В комнате повисло неловкое молчание. Шипение котлет на сковороде стало вдруг очень громким. Даже Мария перестала напевать.

– Ян, ты сгущаешь краски, – осторожно начал Нотан, наливая вино в стаканы. – У нас пакт Молотова-Риббентропа. Нейтралитет. Германии с нами не справиться. У нас пространства – хоть отбавляй, армия – сильнейшая…– но в его голосе не было прежней одесской уверенности. Слухи просачивались на Молдаванку быстрее, чем летит стрела из лука. Про польских беженцев, про разговоры моряков с иностранных судов.

– Пакт… – Ян сжал губы. – Пакт – бумажки. Такой же, как наши паспорта, Нотка. Фальшивый. Он нужен был Гитлеру, чтобы развязать руки на Западе. А что будет, когда он там управится? Кто следующий? Мы! Евреи! И те, кто нас прячет, – его взгляд скользнул по Анне и Марии. По их светлым волосам и глазам – их спасению и его вечной тревоге.

– Папа, не надо…– тихо сказала Мария, подходя и кладя руку ему на плечо. Ее красивое лицо было омрачено. – Мы в Советском Союзе. Нас защитит Красная Армия. Помнишь, как в Испании интернационалисты били фашистов? И мы победим, если что! Я спою им "Марсельезу"! – в ее глазах горел юношеский, наивный патриотический огонек, подогретый консерваторской пропагандой.

– Споёшь, дочка, споёшь… – Яков погладил ее светлую голову. Контраст между ее арийской внешностью и его собственной, еврейской, был сегодня особенно болезненным. – Только бы не пришлось…

– Давайте за стол, дорогие! – Сара поспешно перевела разговор, расставляя тарелки. Ее голос дрожал лишь слегка. – Смотрите, какая кутья получилась! И селедочка "под шубой"! И даже килька в томате! Настоящий праздник!

Они сели. Тесновато, локтями задевая друг друга. Зажгли свечи на елке – трепетные огоньки отразились в стеклянных шарах и в широких глазах детей.
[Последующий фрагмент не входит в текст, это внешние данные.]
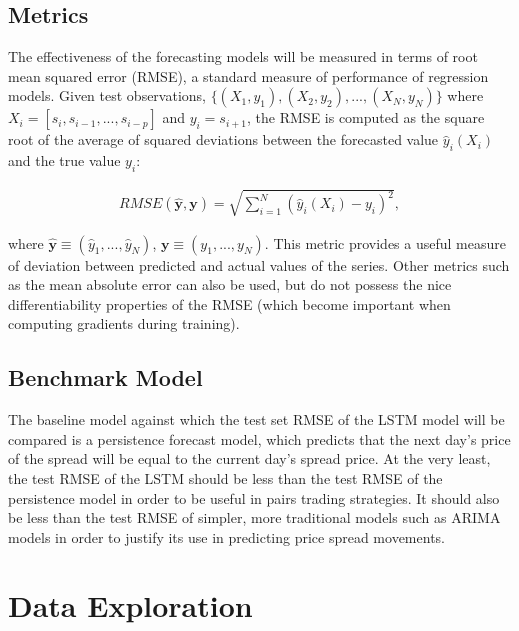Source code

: \documentclass{article}
\begin{document}
\subsection{Metrics}

The effectiveness of the forecasting models will be measured in terms of root mean squared error (RMSE), a standard measure of performance of regression models. Given test observations, 
$\{(X_{1}, y_{1}), (X_{2}, y_{2}), ...,  (X_{N}, y_{N}) \}$ where $X_{i} = [s_{i}, s_{i-1}, ..., s_{i-p}]$ and $y_{i} = s_{i+1}$,
the RMSE is computed as the square root of the average of squared deviations between the forecasted value $\hat{y}_{i}(X_{i})$ and the true value $y_{i}$:

\begin{align}
RMSE(\boldsymbol{\hat{y}}, \boldsymbol{y}) = \sqrt{\sum_{i=1}^{N} \left(\hat{y}_{i}(X_{i}) - y_{i}\right)^{2} },
\end{align}

\noindent where $\boldsymbol{\hat{y}} \equiv (\hat{y}_{1}, ... , \hat{y}_{N})$, $\boldsymbol{y} \equiv (y_{1}, ... , y_{N})$. This metric provides a useful measure of deviation between predicted and actual values of the series. Other metrics such as the mean absolute error can also be used, but do not possess the nice differentiability properties of the RMSE (which become important when computing gradients during training). 

\subsection{Benchmark Model}

 The baseline model against which the test set RMSE of the LSTM model will be compared is a persistence forecast model, which predicts that the next day's price of the spread will be equal to the current day's spread price. At the very least, the test RMSE of the LSTM should be less than the test RMSE of the persistence model in order to be useful in pairs trading strategies. It should also be less than the test RMSE of simpler, more traditional models such as ARIMA models in order to justify its use in predicting price spread movements.  
 
 



\section{Data Exploration}
\end{document}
Наконец-то, на столе появилось скромное изобилие: кутья, дымящаяся картошка, котлеты, селедка, заветная баночка кильки, соленые огурцы, черный хлеб и святая святых – три мандарина и почти килограмм конфет "Мишка на севере", купленных Нотаном по блату.
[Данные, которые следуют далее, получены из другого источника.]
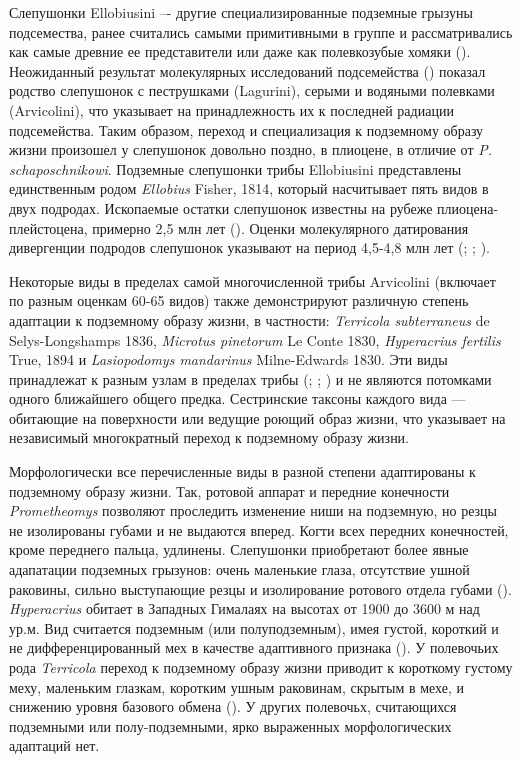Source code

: Слепушонки Ellobiusini –- другие специализированные подземные грызуны подсемества, ранее считались самыми примитивными в группе и рассматривались как самые древние ее представители или даже как полевкозубые хомяки (\cite{Gromov1977}). Неожиданный результат молекулярных исследований подсемейства (\cite{Abramson2009}) показал родство слепушонок с пеструшками (Lagurini), серыми и водяными полевками (Arvicolini), что указывает на принадлежность их к последней радиации подсемейства. Таким образом, переход и специализация к подземному образу жизни произошел у слепушонок довольно поздно, в плиоцене, в отличие от \textit{P. schaposchnikowi}. Подземные слепушонки трибы Ellobiusini представлены единственным родом \textit{Ellobius} Fisher, 1814, который насчитывает пять видов в двух подродах. Ископаемые остатки слепушонок известны на рубеже плиоцена-плейстоцена, примерно 2,5 млн лет (\cite{Lychev1974}). Оценки молекулярного датирования дивергенции подродов слепушонок указывают на период 4,5-4,8 млн лет (\cite{Abramson2009}; \cite{Lebedev2020}; \cite{Abramson2021}). 

Некоторые виды в пределах самой многочисленной трибы Arvicolini (включает по разным оценкам 60-65 видов) также демонстрируют различную степень адаптации к подземному образу жизни, в частности: \textit{Terricola subterraneus} de Selys-Longshamps 1836, \textit{Microtus pinetorum} Le Conte 1830, \textit{Hyperacrius fertilis} True, 1894 и \textit{Lasiopodomys mandarinus} Milne-Edwards 1830. Эти виды принадлежат к разным узлам в пределах трибы (\cite{Abramson2009}; \cite{Martinkova2012}; \cite{Abramson2021}) и не являются потомками одного ближайшего общего предка. Сестринские таксоны каждого вида — обитающие на поверхности или ведущие роющий образ жизни, что указывает на независимый многократный переход к подземному образу жизни. 

Морфологически все перечисленные виды в разной степени адаптированы к подземному образу жизни. Так, ротовой аппарат и передние конечности \textit{Prometheomys} позволяют проследить изменение ниши на подземную, но резцы не изолированы губами и не выдаются вперед. Когти всех передних конечностей, кроме переднего пальца, удлинены. Слепушонки приобретают более явные адапатации подземных грызунов: очень маленькие глаза, отсутствие ушной раковины, сильно выступающие резцы и изолирование ротового отдела губами (\cite{Gromov1977}). \textit{Hyperacrius} обитает в Западных Гималаях на высотах от 1900 до 3600 м над ур.м. Вид считается подземным (или полуподземным), имея густой, короткий и не дифференцированный мех в качестве адаптивного признака (\cite{Gromov1977}). У полевочьих рода \textit{Terricola} переход к подземному образу жизни приводит к короткому густому меху, маленьким глазкам, коротким ушным раковинам, скрытым в мехе, и снижению уровня базового обмена (\cite{Gromov1977}). У других полевочьх, считающихся подземными или полу-подземными, ярко выраженных морфологических адаптаций нет.  

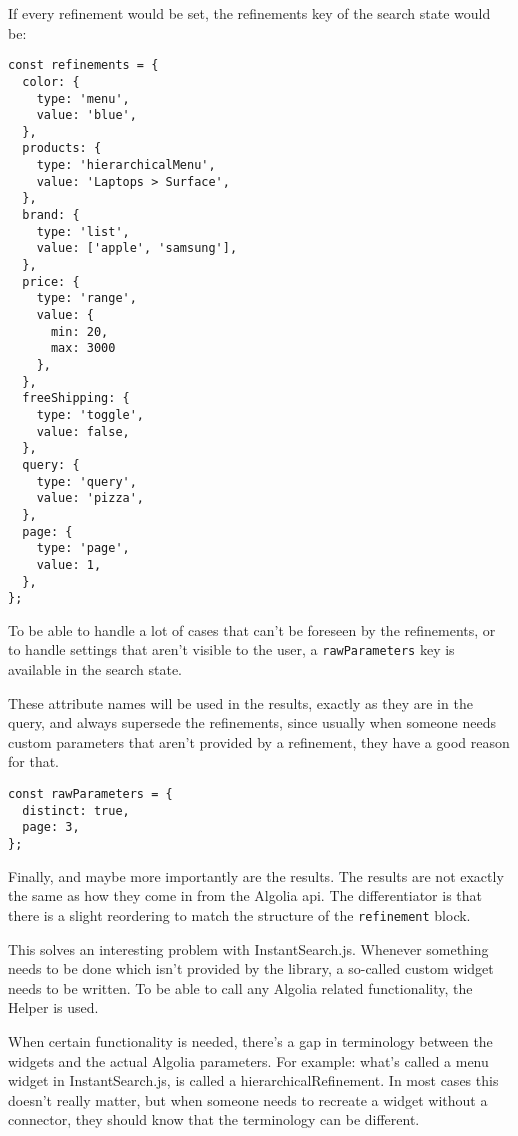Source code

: If every refinement would be set, the \glspl{refinement} key of the search state would be:

\begin{minipage}{\linewidth}
\begin{lstlisting}[caption={\Glspl{refinement} in InstantSearch Core},label={lst:is-core-state-2}]
const refinements = {
  color: {
    type: 'menu',
    value: 'blue',
  },
  products: {
    type: 'hierarchicalMenu',
    value: 'Laptops > Surface',
  },
  brand: {
    type: 'list',
    value: ['apple', 'samsung'],
  },
  price: {
    type: 'range',
    value: {
      min: 20,
      max: 3000
    },
  },
  freeShipping: {
    type: 'toggle',
    value: false,
  },
  query: {
    type: 'query',
    value: 'pizza',
  },
  page: {
    type: 'page',
    value: 1,
  },
};
\end{lstlisting}
\end{minipage}

To be able to handle a lot of cases that can't be foreseen by the \glspl{refinement}, or to handle settings that aren't visible to the user, a {\tt rawParameters} key is available in the search state. 

These \gls{attribute} names will be used in the results, exactly as they are in the query, and always supersede the \glspl{refinement}, since usually when someone needs custom parameters that aren't provided by a refinement, they have a good reason for that.

\begin{minipage}{\linewidth}
\begin{lstlisting}[caption={Passing raw Algolia parameters to InstantSearch Core},label={lst:is-core-state-3}]
const rawParameters = {
  distinct: true,
  page: 3,
};
\end{lstlisting}
\end{minipage}

Finally, and maybe more importantly are the results. The results are not exactly the same as how they come in from the Algolia \acrshort{api}. The differentiator is that there is a slight reordering to match the structure of the {\tt refinement} block.

This solves an interesting problem with InstantSearch.js. Whenever something needs to be done which isn't provided by the \gls{library}, a so-called custom widget needs to be written. To be able to call any Algolia related functionality, the Helper is used. 

When certain functionality is needed, there's a gap in terminology between the widgets and the actual Algolia parameters. For example: what's called a menu widget in InstantSearch.js, is called a hierarchicalRefinement. In most cases this doesn't really matter, but when someone needs to recreate a widget without a connector, they should know that the terminology can be different.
Нотан поднял стакан с вином.

– Ну, что ж… За Новый 1940 год! Чтобы он был… спокойнее. Чтобы работа была. Чтобы дети учились. Чтобы… чтобы мир был!
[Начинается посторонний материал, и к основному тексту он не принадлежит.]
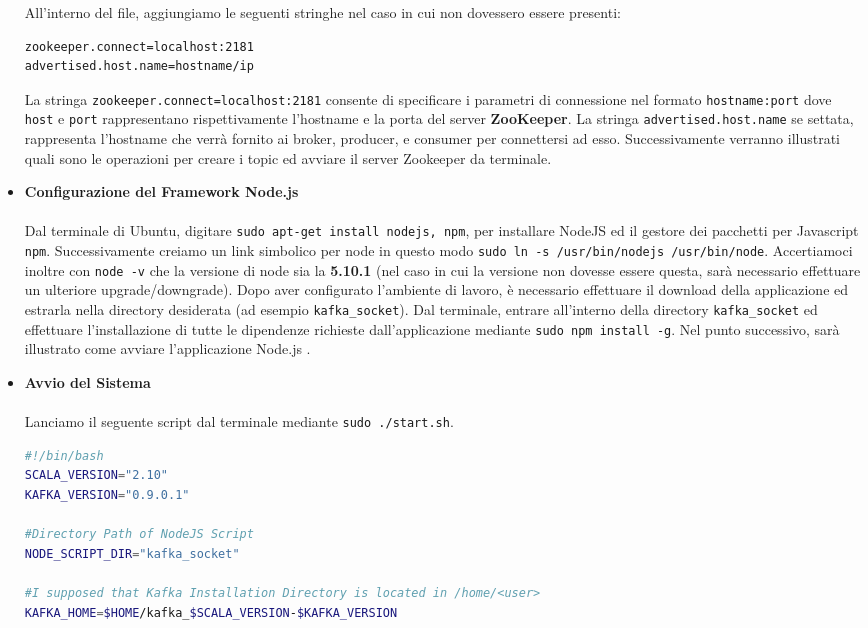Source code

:\documentclass[12pt]{article}
\begin{document}
\begin{itemize}
All'interno del file, aggiungiamo le seguenti stringhe nel caso in cui non dovessero essere presenti: 
\begin{lstlisting}[language=bash,caption=server.properties]
zookeeper.connect=localhost:2181
advertised.host.name=hostname/ip
\end{lstlisting}
La stringa \texttt{zookeeper.connect=localhost:2181} consente di specificare i parametri di connessione nel formato \texttt{hostname:port} dove \texttt{host} e \texttt{port} rappresentano rispettivamente l'hostname e la porta del server \textbf{ZooKeeper}. La stringa \texttt{advertised.host.name} se settata, rappresenta l'hostname che verrà fornito ai broker, producer, e consumer per connettersi ad esso.
Successivamente verranno illustrati quali sono le operazioni per creare i topic ed avviare il server Zookeeper da terminale.

\item {\textbf{Configurazione del Framework Node.js}}\\\\
Dal terminale di Ubuntu, digitare \texttt{sudo apt-get install nodejs, npm}, per installare NodeJS ed il gestore dei pacchetti per Javascript \texttt{npm}. Successivamente creiamo un link simbolico per node in questo modo \texttt{sudo ln -s /usr/bin/nodejs /usr/bin/node}. Accertiamoci inoltre con \texttt{node -v} che la versione di node sia la \textbf{5.10.1} (nel caso in cui la versione non dovesse essere questa, sarà necessario effettuare un ulteriore upgrade/downgrade).
Dopo aver configurato l'ambiente di lavoro, è necessario effettuare il download della applicazione ed estrarla nella directory desiderata (ad esempio \texttt{kafka\_socket}).
Dal terminale, entrare all'interno della directory \texttt{kafka\_socket} ed effettuare l'installazione di tutte le dipendenze richieste dall'applicazione mediante \texttt{sudo npm install -g}.
Nel punto successivo, sarà illustrato come avviare l'applicazione Node.js \cite{nodejs}.
\item {\textbf{Avvio del Sistema}}\\\\
Lanciamo il seguente script dal terminale mediante \texttt{sudo ./start.sh}.

\begin{lstlisting}[language=bash,caption=start.sh]
#!/bin/bash
SCALA_VERSION="2.10"
KAFKA_VERSION="0.9.0.1"

#Directory Path of NodeJS Script
NODE_SCRIPT_DIR="kafka_socket"

#I supposed that Kafka Installation Directory is located in /home/<user>
KAFKA_HOME=$HOME/kafka_$SCALA_VERSION-$KAFKA_VERSION


\end{lstlisting}
\end{itemize}
\end{document}
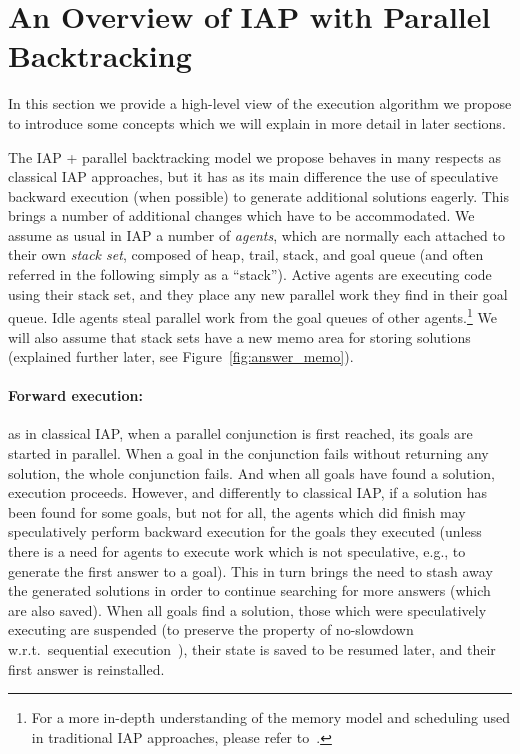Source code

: \documentclass{tlp}
\newcommand{\compressection}{\vspace{-1em}}
\begin{document}
\compressection
\section{An Overview of IAP with Parallel Backtracking}
\label{sec:high-level-algorithm}

In this section we provide a high-level view of the execution
algorithm we propose
to introduce some concepts which we will explain in more detail in
later sections.


The IAP + parallel backtracking model we propose behaves in many
respects as classical IAP approaches, but it has as its main
difference the use of speculative backward execution (when possible)
to generate additional solutions eagerly.
This brings a number of additional changes which have to be
accommodated. We assume as usual in IAP a number of \emph{agents},
which are normally each attached to their own \emph{stack set},
composed of heap, trail, stack, and goal queue (and often referred in
the following simply as a ``stack''). Active agents are executing code
using their stack set, and they place any new parallel work they find
in their goal queue. Idle agents steal parallel work from the goal
queues of other agents.\footnote{For a more in-depth understanding of
  the memory model and scheduling used in traditional IAP approaches,
  please refer
  to~\cite{ngc-and-prolog,flexmem-europar96,partut-toplas}.}  We will
also assume that stack sets have a new memo area for storing solutions
(explained further later, see Figure~\ref{fig:answer_memo}).

\vspace{-0.5em}
\paragraph{Forward execution:}
as in classical IAP, when a parallel conjunction is first reached, its
goals are started in parallel.  When a goal in the conjunction fails
without returning any solution, the whole conjunction fails. And when
all goals have found a solution, execution proceeds.  However, 
and differently to classical IAP, if a
solution has been found for some goals, but not for all, the agents
which did finish may speculatively perform backward execution for the
goals they executed (unless there is a need for agents to execute work
which is not speculative, e.g., to generate the first answer to a goal).  This in turn brings the need to stash away
the generated solutions in order to continue searching for more
answers (which are also saved).  When all goals find a solution, those
which were speculatively executing are suspended (to preserve the
property of no-slowdown w.r.t.\ sequential
execution~\cite{sinsi-jlp}), their state is saved to be 
resumed later, and their first answer is reinstalled.
\end{document}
– За мир! – хором, но без особой веры, подхватили остальные. Чокались без энтузиазма.

Ели сначала молча, сосредоточенно, наслаждаясь сытостью. Потом разговор потек осторожно, обходя острые углы. Сара расспрашивала Марию о консерватории, о новых педагогах. Фрося что-то шептала Марии на ухо, и та смущенно улыбалась. Анна уговаривала Лесю съесть хоть немного кутьи – "за упокой душ усопших родственников", как было принято. Нотан рассказывал о заказе на офицерские шинели, которые взяла их мастерская – "дело прибыльное, пока…".

Но тень войны, как дым от печки, витала в комнате. Она просачивалась в паузы, в украдкой брошенные взгляды Яна в окно, в слишком громкий смех Нотана, в дрожащие руки Анны, когда она наливала чай.

– А правда, дядя Нотан, – не выдержала Леся, – что немцы – они страшные? Что они людоеды? Так Петька с третьего двора говорил…

– Врёт Петька! – отрезал Нотан резко. – Немцы… они, как все люди. Только у них сейчас власть у плохих начальников. А у нас – у хороших. Товарищ Сталин не даст нас в обиду, – он произнес лозунг, но без обычной убежденности, больше для успокоения детей и себя самого.

– А если… если они все же придут? – тихо сказал Ян, ковыряя вилкой картошку. Он смотрел не на брата, а на пламя свечи. – Что будет с нами? С Молдаванкой? С Одессой?